*Problem to work on*
Exactly how many lines of the data below include the string "rigvedawiki"? State the number and nothing more.

START Data under study

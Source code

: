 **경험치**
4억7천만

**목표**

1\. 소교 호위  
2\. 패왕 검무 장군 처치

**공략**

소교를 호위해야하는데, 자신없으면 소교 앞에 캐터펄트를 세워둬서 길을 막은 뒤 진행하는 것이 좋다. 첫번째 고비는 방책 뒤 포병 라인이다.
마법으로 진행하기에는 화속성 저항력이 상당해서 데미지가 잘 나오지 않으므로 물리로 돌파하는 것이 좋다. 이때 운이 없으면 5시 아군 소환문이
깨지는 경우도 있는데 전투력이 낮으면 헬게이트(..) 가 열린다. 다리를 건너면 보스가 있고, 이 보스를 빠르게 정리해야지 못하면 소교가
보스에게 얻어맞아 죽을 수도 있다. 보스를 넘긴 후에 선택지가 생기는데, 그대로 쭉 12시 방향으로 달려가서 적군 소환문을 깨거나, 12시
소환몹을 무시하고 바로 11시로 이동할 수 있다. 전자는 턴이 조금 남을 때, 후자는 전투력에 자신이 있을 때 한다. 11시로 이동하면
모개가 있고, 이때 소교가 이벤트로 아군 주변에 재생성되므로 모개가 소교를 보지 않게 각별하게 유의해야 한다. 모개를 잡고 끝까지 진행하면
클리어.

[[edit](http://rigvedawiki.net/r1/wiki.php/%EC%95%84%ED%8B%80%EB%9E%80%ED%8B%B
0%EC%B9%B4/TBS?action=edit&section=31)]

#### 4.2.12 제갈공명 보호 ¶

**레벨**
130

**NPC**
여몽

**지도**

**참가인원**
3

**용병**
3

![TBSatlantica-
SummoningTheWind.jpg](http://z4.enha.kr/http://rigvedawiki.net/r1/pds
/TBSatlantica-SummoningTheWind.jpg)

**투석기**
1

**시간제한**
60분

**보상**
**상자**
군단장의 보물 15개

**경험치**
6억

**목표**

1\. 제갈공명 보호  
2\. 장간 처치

END Data under study

*Task result*
2